Я шёл к выходу, медленно, слушая, как под ногами хрустит мокрая плитка. Мимо прошёл полицейский, глянул без интереса. Мимо подростки с наушниками, громко смеясь. Мимо женщина с кофе, говорящая в телефон:
— Тут такое творится, ты не представляешь…
А я шёл и думал:
в этой стране все друг другу мешают — и никто не виноват.
Потом, уже у метро, я увидел бабушку снова. Она стояла у киоска, покупала газету. Я подошёл, сказал:
— Всё закончилось. Они ушли.
Она кивнула, не глядя.
— Всё уходит, — ответила она. — Только память остаётся.
И ушла в подземный переход, не оглянувшись.
А я остался стоять. В руке мялся чек из кофейни, в небе стыло солнце.
Москва шумела, двигалась, жила.
И я вдруг понял, что всё это — и парк, и бабушка, и та группа, и даже батон на лавке — часть одной и той же картины. Громкой, запутанной, чужой и страшно родной.

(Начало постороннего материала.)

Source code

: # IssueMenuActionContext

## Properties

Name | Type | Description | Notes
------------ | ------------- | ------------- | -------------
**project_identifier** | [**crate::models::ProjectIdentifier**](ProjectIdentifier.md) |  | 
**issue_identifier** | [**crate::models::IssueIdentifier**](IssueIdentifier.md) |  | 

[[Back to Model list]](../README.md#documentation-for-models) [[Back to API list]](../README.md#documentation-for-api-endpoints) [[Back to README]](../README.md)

И всё-таки я злился. Не на бабушку, не на город — на них. На то, что пришли, сделали, будто это их место, их жизнь, их столица. Без оглядки, без стеснения. А ведь можно было — по-другому. С уважением, с чувством, что вокруг люди, а не просто фон. Но им, кажется, всё равно. Им этот город — как времянка, а нам — дом. Вот и вся разница.
И я подумал: вот в этом и беда. Мы привыкли уступать — метр за метром, взгляд за взглядом. Мол, не стоит шуметь, не стоит портить воздух. А потом просыпаемся — и уже живём не в своём городе, а в каком-то общем. Без привычек, без границ, без гордости. Где любой может прийти и устроить что хочет, а мы будем стоять рядом, виновато опуская глаза.

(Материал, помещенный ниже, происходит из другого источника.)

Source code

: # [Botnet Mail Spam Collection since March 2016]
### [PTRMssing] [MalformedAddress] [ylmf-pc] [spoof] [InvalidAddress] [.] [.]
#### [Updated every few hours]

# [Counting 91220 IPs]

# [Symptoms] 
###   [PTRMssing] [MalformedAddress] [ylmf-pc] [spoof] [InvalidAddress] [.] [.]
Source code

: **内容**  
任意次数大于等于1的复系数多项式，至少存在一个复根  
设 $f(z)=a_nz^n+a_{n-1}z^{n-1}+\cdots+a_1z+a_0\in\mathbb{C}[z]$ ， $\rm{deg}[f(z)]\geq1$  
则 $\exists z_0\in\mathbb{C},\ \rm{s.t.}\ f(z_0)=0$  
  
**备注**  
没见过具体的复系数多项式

Да, мне стыдно за то, что я промолчал. Стыдно, что бабушка одна сказала «Как вам не стыдно», а я стоял и жевал свои мысли. И теперь понимаю: пока такие, как она, ещё есть — город жив. Пока хоть кто-то не боится сказать, что ему больно, — у нас остаётся шанс. Всё остальное — шум, ритуалы, показное равнодушие. А стыд — вот он, единственный настоящий язык, на котором мы ещё можем говорить.